Hacker News new | past | comments | ask | show | jobs | submit login
Ingest OpenTelemetry metrics with Prometheus natively (last9.io)
90 points by donutshop on July 29, 2023 | hide | past | favorite | 32 comments



Hi! Author of the PR here. As a project, Prometheus would like to become more OTel native and this is only the first of changes that are coming.

I’d be happy to answer any questions you have.


Do you have a roadmap of the changes you are looking to bring? Any changes to Otel you’re looking to add as well?


Does it still apply that if my Prometheus goes down or network glitches then metrics for that period is lost forever?


Unfortunately, yes. The OTel Collector has plans to implement a WAL for the OTLP exporter and when it does, you should be resilient to upstream temporarily having issues.


WAL = Write-Ahead Logging ?


Yes sorry


How will that affect timestamps, won't all the metrics have the timestamp as the time when Prometheus finally receives them?


It does today. You have a retry queue and you can use a persistent storage for it.


What are the merits of the prometheus approach versus one where events/metrics and their original timestamps can be preserved, stored (during temporary outages), then forwarded to backends when connectivity is reestablished?

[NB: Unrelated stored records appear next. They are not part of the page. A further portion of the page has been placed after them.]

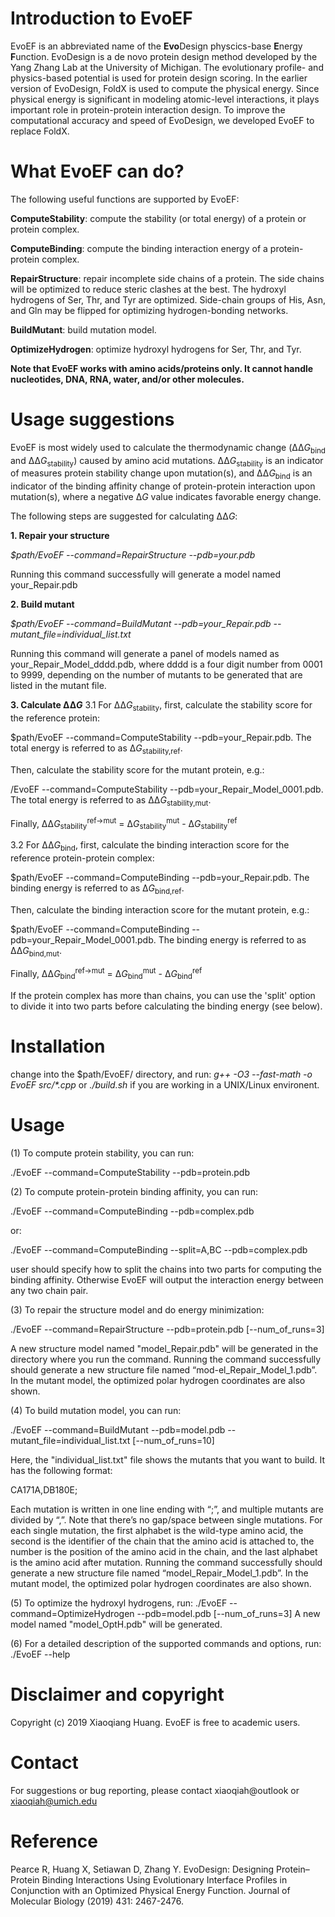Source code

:# Introduction to EvoEF
EvoEF is an abbreviated name of the **Evo**Design physcics-base **E**nergy **F**unction. EvoDesign is a de novo protein design method developed by the Yang Zhang Lab at the University of Michigan. The evolutionary profile- and physics-based potential is used for protein design scoring. In the earlier version of EvoDesign, FoldX is used to compute the physical energy. Since physical energy is significant in modeling atomic-level interactions, it plays important role in protein-protein interaction design. To improve the computational accuracy and speed of EvoDesign, we developed EvoEF to replace FoldX.


# What EvoEF can do?
The following useful functions are supported by EvoEF:

**ComputeStability**: compute the stability (or total energy) of a protein or protein complex.

**ComputeBinding**: compute the binding interaction energy of a protein-protein complex.

**RepairStructure**: repair incomplete side chains of a protein. The side chains will be optimized to reduce steric clashes at the best. The hydroxyl hydrogens of Ser, Thr, and Tyr are optimized. Side-chain groups of His, Asn, and Gln may be flipped for optimizing hydrogen-bonding networks.

**BuildMutant**: build mutation model.
  
**OptimizeHydrogen**: optimize hydroxyl hydrogens for Ser, Thr, and Tyr.

**Note that EvoEF works with amino acids/proteins only. It cannot handle nucleotides, DNA, RNA, water, and/or other molecules.**

# Usage suggestions
EvoEF is most widely used to calculate the thermodynamic change (ΔΔ<i>G</i><sub>bind</sub> and ΔΔ<i>G</i><sub>stability</sub>) caused by amino acid mutations. ΔΔ<i>G</i><sub>stability</sub> is an indicator of measures protein stability change upon mutation(s), and ΔΔ<i>G</i><sub>bind</sub> is an indicator of the binding affinity change of protein-protein interaction upon mutation(s), where a negative Δ<i>G</i> value indicates favorable energy change.

The following steps are suggested for calculating ΔΔ<i>G</i>:

**1. Repair your structure**

<i>$path/EvoEF --command=RepairStructure --pdb=your.pdb</i>
  
Running this command successfully will generate a model named your_Repair.pdb

**2. Build mutant**

<i>$path/EvoEF --command=BuildMutant --pdb=your_Repair.pdb --mutant_file=individual_list.txt</i>
  
Running this command will generate a panel of models named as your_Repair_Model_dddd.pdb, where dddd is a four digit number from 0001 to 9999, depending on the number of mutants to be generated that are listed in the mutant file.

**3. Calculate ΔΔ<i>G</i>**
3.1 For ΔΔ<i>G</i><sub>stability</sub>, first, calculate the stability score for the reference protein:
  
$path/EvoEF --command=ComputeStability --pdb=your_Repair.pdb. The total energy is referred to as Δ<i>G</i><sub>stability,ref</sub>.
  
Then, calculate the stability score for the mutant protein, e.g.:
  
<path>/EvoEF --command=ComputeStability --pdb=your_Repair_Model_0001.pdb. The total energy is referred to as ΔΔ<i>G</i><sub>stability,mut</sub>.
  
Finally, ΔΔ<i>G</i><sub>stability</sub><sup>ref->mut</sup> = Δ<i>G</i><sub>stability</sub><sup>mut</sup> - Δ<i>G</i><sub>stability</sub><sup>ref</sup>

3.2 For ΔΔ<i>G</i><sub>bind</sub>, first, calculate the binding interaction score for the reference protein-protein complex:

$path/EvoEF --command=ComputeBinding --pdb=your_Repair.pdb. The binding energy is referred to as Δ<i>G</i><sub>bind,ref</sub>.

Then, calculate the binding interaction score for the mutant protein, e.g.:

$path/EvoEF --command=ComputeBinding --pdb=your_Repair_Model_0001.pdb. The binding energy is referred to as ΔΔ<i>G</i><sub>bind,mut</sub>.

Finally, ΔΔ<i>G</i><sub>bind</sub><sup>ref->mut</sup> = Δ<i>G</i><sub>bind</sub><sup>mut</sup> - Δ<i>G</i><sub>bind</sub><sup>ref</sup>

If the protein complex has more than chains, you can use the 'split' option to divide it into two parts before calculating the binding energy (see below).


# Installation
change into the $path/EvoEF/ directory, and run: <i> g++ -O3 --fast-math -o EvoEF src/*.cpp </i> or <i> ./build.sh </i> if you are working in a UNIX/Linux environent.


# Usage
(1) To compute protein stability, you can run:

./EvoEF --command=ComputeStability  --pdb=protein.pdb


(2) To compute protein-protein binding affinity, you can run:

./EvoEF --command=ComputeBinding --pdb=complex.pdb
  
or:
  
./EvoEF --command=ComputeBinding --split=A,BC --pdb=complex.pdb

user should specify how to split the chains into two parts for computing the binding affinity. Otherwise EvoEF will output the interaction energy between any two chain pair.

(3) To repair the structure model and do energy minimization:

./EvoEF --command=RepairStructure --pdb=protein.pdb [--num_of_runs=3]

A new structure model named "model_Repair.pdb" will be generated in the directory where you run the command. Running the command successfully should generate a new structure file named “mod-el_Repair_Model_1.pdb”. In the mutant model, the optimized polar hydrogen coordinates are also shown.

(4) To build mutation model, you can run:

./EvoEF --command=BuildMutant --pdb=model.pdb --mutant_file=individual_list.txt  [--num_of_runs=10]

Here, the "individual_list.txt" file shows the mutants that you want to build. It has the following format:

CA171A,DB180E;

Each mutation is written in one line ending with “;”, and multiple mutants are divided by “,”. Note that there’s no gap/space between single mutations. For each single mutation, the first alphabet is the wild-type amino acid, the second is the identifier of the chain that the amino acid is attached to, the number is the position of the amino acid in the chain, and the last alphabet is the amino acid after mutation. Running the command successfully should generate a new structure file named “model_Repair_Model_1.pdb”. In the mutant model, the optimized polar hydrogen coordinates are also shown.

(5) To optimize the hydroxyl hydrogens, run:
./EvoEF --command=OptimizeHydrogen --pdb=model.pdb [--num_of_runs=3]
A new model named "model_OptH.pdb" will be generated.


(6) For a detailed description of the supported commands and options, run:
./EvoEF --help


# Disclaimer and copyright
Copyright (c) 2019 Xiaoqiang Huang. EvoEF is free to academic users.


# Contact
For suggestions or bug reporting, please contact xiaoqiah@outlook or xiaoqiah@umich.edu


# Reference
Pearce R, Huang X, Setiawan D, Zhang Y. EvoDesign: Designing Protein–Protein Binding Interactions Using Evolutionary Interface Profiles in Conjunction with an Optimized Physical Energy Function. Journal of Molecular Biology (2019) 431: 2467-2476.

Nice, do I understand it correctly that this would mean there is a straight forward way to let Prometheus ingest the new histogram type without needing any new daemons (like otel-collector)?

Currently, it doesn't appear the text format for pull metrics doesn't appear to support it.


The protobuf format supports native histograms. That’s the most straightforward way, if you have a client library for it. Go does, for instance.

OpenTelemetry is push, so if you need pull and no new daemons this PR doesn’t help you.


Yeah, I have been reading up a bit. Only it's not clear to me if the protobuf format and text format can be mixed?

Can one service A use text-format and service B use protobuf both scrapped by the same Prometheus sidecar?


Yes. Scraping is done over http, and the format is negotiated via the ‘accept:’ header.


We've been using influx with much success. I just don't think Prometheus'es pull model is the right one for metrics especially in isolated sites like a DC. Has anyone successfully migrated from influx to Prometheus? If so, why did you do that? What's better now?


I've been using telegraf + influxdb + grafana for my last projects, never really had to tweak anything after uncommenting the right sections in the telegraf.conf.. is prometheus and associated tools kind of an alternative to that stack?



VictoriaMetrics has many users, who successfully migrated from InfluxDB. It supports data ingestion via Influx line protocol, so you can continue using Telegraf and sending the collected metrics to VictoriaMetrics instead of InfluxDB. You get the following benefits after the migration from InfluxDB to VictoriaMetrics:

- Reduced memory usage by up to 10x [1].

- Reduced disk space usage.

- Higher query performance.

- Better query language than InfluxQL and Flux for typical queries over collected metrics [2].

- Compatibility with Prometheus ecosystem.

See also InfluxDB -> VictoriaMetrics migration guide [3].

[1] https://valyala.medium.com/insert-benchmarks-with-inch-influ...

[2] https://docs.victoriametrics.com/MetricsQL.html

[3] https://docs.victoriametrics.com/guides/migrate-from-influx....


Awesome, does victoria work with grafana?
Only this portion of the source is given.